She has been surprised at “how hard it has been working with my own government to bring my husband home.”
Over the past 15 months, Naghmeh Abedini said she has been surprised at “how much I can endure through my relationship with Christ and my belief as a Christian.”
Just over a year ago, she told CNA, “I didn't believe that I could stand so much.”
Since September 2012, Naghmeh has been advocating the release of her husband. She has been surprised at “how hard it has been working with my own government to bring my husband home.”
“I didn't think it would be such a push – I thought it would be a more proactive movement on their part,” she said.
Naghmeh Abedini testified at a Dec. 12 joint hearing before two congressional subcommittees regarding the plight of her husband, Saeed, who is currently serving an eight-year sentence in Iran’s notorious Rajai Shahr Prison.
Saeed Abedini was born and raised as a Muslim in Iran. He converted to Christianity in 2000, and became an American citizen in 2010 following his marriage to Naghmeh, who is also an American citizen. The couple has two children, ages 5 and 7, and lives in Idaho.

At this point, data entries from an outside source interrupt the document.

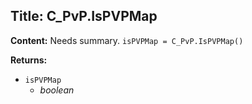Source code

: ## Title: C_PvP.IsPVPMap

**Content:**
Needs summary.
`isPVPMap = C_PvP.IsPVPMap()`

**Returns:**
- `isPVPMap`
  - *boolean*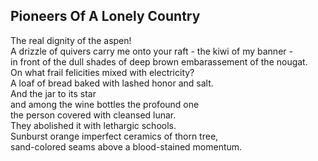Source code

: Pioneers Of A Lonely Country
----------------------------
The real dignity of the aspen!  
A drizzle of quivers carry me onto your raft - the kiwi of my banner -  
in front of the dull shades of deep brown embarassement of the nougat.  
On what frail felicities mixed with electricity?  
A loaf of bread baked with lashed honor and salt.  
And the jar to its star  
and among the wine bottles the profound one  
the person covered with cleansed lunar.  
They abolished it with lethargic schools.  
Sunburst orange imperfect ceramics of thorn tree,  
sand-colored seams above a blood-stained momentum.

After his conversion to Christianity, Saeed Abedini began working with house churches in Iran. Although his work was technically legal, it drew complaints from the government, and he agreed to shift his work towards non-religious humanitarian efforts.
However, in September 2012, he was arrested on charges of threatening national security for his earlier work with the churches. Some human rights advocacy groups have argued that the pastor’s Christian faith is the real reason for his imprisonment.

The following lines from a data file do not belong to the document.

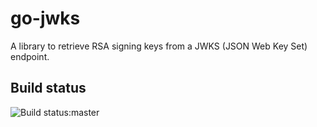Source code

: # go-jwks
A library to retrieve RSA signing keys from a JWKS (JSON Web Key Set) endpoint.

## Build status
![Build status:master](https://travis-ci.org/hkra/go-jwks.svg?branch=master)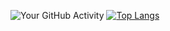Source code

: ![Your GitHub Activity](https://github-readme-stats.vercel.app/api?username=MerVitz&show_icons=true)
[![Top Langs](https://github-readme-stats.vercel.app/api/top-langs/?username=MerVitz&layout=pie)](https://github.com/anuraghazra/github-readme-stats)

Congressman Chris Smith (R-N.J), who chairs a House subcommittee on global human rights, was a co-sponsor of the Dec. 12 hearing.
He explained that the Iranian government had promised Pastor Abedini in 2009 that “he could enter and exit the country for humanitarian aid work if he agreed to cease pastoring house churches.” But despite complying with the government’s request, the pastor was arrested three years later during a visit to help build an orphanage in Iran.
“He was denied contact with his attorney until just before the trial,” Smith said, adding that the “sham” trial was not public and that Pastor Abedini was “barred from participating in key portions of the trial.”
Naghmeh Abedini said that the agony of being separated from her husband and constantly unsure of his well-being has been compounded by the fact that she has had to “battle my own government” to make the matter a priority.